The Makings Of A Bad Mormon Dessert


Photo: YiowMade/Flickr

Last month I attended a food event with a pretty unusual theme. It was an author reading (fair enough) and held at a private home in Belmont. But it was billed as a “Bad Mormon Desserts” party.

A what?

In truth, I was not as interested in the author/book as I was in learning just what constitutes a “Mormon” dessert, let alone a “bad” one. (My preoccupation with the food quickly shifted once I met the featured author, Joanna Brooks — a powerhouse of a personality despite her small stature —  and heard her read excerpts from her superbly written Book Of Mormon Girl, which Brooks herself described ascheeky,” both in title and content. But I digress here; back to the desserts.)
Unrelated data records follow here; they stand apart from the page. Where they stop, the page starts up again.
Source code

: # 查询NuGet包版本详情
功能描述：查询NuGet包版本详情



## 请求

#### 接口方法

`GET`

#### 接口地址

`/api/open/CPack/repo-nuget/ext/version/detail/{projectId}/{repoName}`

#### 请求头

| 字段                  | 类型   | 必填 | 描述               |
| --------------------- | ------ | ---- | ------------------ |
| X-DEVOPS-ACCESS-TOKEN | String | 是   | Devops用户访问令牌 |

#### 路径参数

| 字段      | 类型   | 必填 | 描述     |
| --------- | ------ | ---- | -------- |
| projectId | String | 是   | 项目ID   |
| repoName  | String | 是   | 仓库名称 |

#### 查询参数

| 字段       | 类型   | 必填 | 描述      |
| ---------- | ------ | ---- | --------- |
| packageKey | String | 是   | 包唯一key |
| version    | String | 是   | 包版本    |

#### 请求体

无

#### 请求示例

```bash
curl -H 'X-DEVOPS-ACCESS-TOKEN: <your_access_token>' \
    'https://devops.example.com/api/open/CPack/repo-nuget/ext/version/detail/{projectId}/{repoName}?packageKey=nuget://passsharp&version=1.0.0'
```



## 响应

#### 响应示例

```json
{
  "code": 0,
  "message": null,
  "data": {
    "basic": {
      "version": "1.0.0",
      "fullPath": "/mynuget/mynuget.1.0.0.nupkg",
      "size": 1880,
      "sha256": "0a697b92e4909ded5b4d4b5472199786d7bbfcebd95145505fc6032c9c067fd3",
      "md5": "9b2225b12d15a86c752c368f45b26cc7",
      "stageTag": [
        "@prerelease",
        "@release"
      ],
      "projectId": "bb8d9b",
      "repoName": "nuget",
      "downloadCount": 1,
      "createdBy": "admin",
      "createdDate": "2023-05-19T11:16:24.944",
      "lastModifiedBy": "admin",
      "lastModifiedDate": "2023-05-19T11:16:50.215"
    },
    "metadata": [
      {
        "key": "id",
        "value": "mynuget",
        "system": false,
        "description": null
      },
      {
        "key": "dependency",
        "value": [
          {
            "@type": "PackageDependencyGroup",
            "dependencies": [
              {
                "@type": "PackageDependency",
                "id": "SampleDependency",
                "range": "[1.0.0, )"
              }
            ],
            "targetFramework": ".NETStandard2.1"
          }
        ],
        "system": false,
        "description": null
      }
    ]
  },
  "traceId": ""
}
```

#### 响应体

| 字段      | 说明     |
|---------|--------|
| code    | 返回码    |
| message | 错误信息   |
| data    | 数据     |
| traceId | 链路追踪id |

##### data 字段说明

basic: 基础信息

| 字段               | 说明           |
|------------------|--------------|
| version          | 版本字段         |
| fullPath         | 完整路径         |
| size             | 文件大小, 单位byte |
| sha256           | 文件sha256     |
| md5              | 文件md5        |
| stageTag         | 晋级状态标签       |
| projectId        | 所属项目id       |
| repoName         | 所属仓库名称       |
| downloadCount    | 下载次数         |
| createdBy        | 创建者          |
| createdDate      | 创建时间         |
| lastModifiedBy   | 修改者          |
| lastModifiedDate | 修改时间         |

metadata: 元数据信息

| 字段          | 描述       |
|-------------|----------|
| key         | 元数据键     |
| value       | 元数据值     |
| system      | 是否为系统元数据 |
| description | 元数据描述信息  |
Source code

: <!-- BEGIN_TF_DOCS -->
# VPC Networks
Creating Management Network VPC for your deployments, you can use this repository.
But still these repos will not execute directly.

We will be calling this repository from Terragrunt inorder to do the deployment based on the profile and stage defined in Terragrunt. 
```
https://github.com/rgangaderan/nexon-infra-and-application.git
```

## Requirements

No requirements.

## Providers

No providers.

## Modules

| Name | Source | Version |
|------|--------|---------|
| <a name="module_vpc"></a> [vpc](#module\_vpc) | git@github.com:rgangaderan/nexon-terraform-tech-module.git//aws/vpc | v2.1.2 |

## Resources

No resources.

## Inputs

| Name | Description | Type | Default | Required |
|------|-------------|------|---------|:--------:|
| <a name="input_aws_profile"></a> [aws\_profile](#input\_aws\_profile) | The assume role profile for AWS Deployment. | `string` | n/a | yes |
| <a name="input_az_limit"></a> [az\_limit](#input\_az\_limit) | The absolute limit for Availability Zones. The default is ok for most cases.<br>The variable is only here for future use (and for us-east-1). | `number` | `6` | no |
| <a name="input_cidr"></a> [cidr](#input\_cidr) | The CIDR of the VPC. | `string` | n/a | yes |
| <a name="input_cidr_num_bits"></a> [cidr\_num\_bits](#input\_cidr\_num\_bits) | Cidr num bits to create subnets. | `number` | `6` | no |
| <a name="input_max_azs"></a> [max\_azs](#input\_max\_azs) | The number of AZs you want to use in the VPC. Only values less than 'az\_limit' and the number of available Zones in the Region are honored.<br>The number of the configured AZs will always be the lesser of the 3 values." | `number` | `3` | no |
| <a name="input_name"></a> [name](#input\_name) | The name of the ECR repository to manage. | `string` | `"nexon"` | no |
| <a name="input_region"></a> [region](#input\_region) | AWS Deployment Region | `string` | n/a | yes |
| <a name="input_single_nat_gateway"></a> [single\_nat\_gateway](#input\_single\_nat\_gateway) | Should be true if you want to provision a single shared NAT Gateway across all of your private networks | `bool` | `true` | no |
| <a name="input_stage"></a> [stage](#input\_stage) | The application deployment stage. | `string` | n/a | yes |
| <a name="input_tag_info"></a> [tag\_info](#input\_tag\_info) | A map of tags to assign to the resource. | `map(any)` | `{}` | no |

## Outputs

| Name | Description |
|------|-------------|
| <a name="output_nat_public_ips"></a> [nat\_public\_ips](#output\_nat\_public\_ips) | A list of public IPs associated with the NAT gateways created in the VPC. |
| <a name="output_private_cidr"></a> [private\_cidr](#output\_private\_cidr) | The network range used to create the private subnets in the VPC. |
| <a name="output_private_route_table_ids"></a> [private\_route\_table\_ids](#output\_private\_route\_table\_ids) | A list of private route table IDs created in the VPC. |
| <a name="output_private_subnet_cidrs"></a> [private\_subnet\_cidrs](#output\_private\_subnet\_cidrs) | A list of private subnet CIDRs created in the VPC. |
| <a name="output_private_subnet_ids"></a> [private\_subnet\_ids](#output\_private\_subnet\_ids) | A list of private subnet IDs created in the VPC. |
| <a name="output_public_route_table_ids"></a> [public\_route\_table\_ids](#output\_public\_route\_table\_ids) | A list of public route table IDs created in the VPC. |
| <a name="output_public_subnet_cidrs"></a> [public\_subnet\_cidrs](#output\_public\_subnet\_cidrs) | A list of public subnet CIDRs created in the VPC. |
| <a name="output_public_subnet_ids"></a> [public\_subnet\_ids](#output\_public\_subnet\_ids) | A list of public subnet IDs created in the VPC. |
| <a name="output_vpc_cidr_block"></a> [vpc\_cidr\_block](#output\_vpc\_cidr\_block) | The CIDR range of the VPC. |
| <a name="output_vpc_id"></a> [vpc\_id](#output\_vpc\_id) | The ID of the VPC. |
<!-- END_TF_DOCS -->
As I intuited, the ‘dig’ at their own culinary traditions by this local gathering of Mormons was wholly tongue-in-cheek — a self-deprecating joke amongst insiders. You know, that kind of good-natured tease that’s at once affectionate and respectful in tone.

Come to find out, there are actually two kinds of “bad” Mormon desserts. Both kinds, at this party, were delicious.

As we guests milled around the dining room of our gracious hosts Paul and Kimberly Carlile, I actually had to be coaxed to try the first kind of “bad” dessert. It’s a classic in the Mormon community because of “the layer thing going on,” comprised of suspended fruit, a crushed crust and the ample use of ingredients with “a long shelf life.” We’re talking Jello, Cool Whip, cream cheese, butter, sugar (had enough?), chopped berries and the coup d’etat: pretzels.

This compilation, I learned, would widely be considered “salad” at a Mormon gathering, taking the place of a bowl of leafy seasoned greens. But there it was, vying for the category of dessert. Everyone seemed to recognize it and like it (let me tell you, it was GONE by the end of the evening). I had a flashback to my Aunt Gladys’ green, chunky Jello mold trotted out each Easter when I was a kid; I shuddered. The Jello square currently wobbling on my plate was the last thing I’d go for on a dessert buffet. I took a deep breath, dug in my fork and tasted. It was awesome — pleasingly sweet with a salty crunch (recipe below).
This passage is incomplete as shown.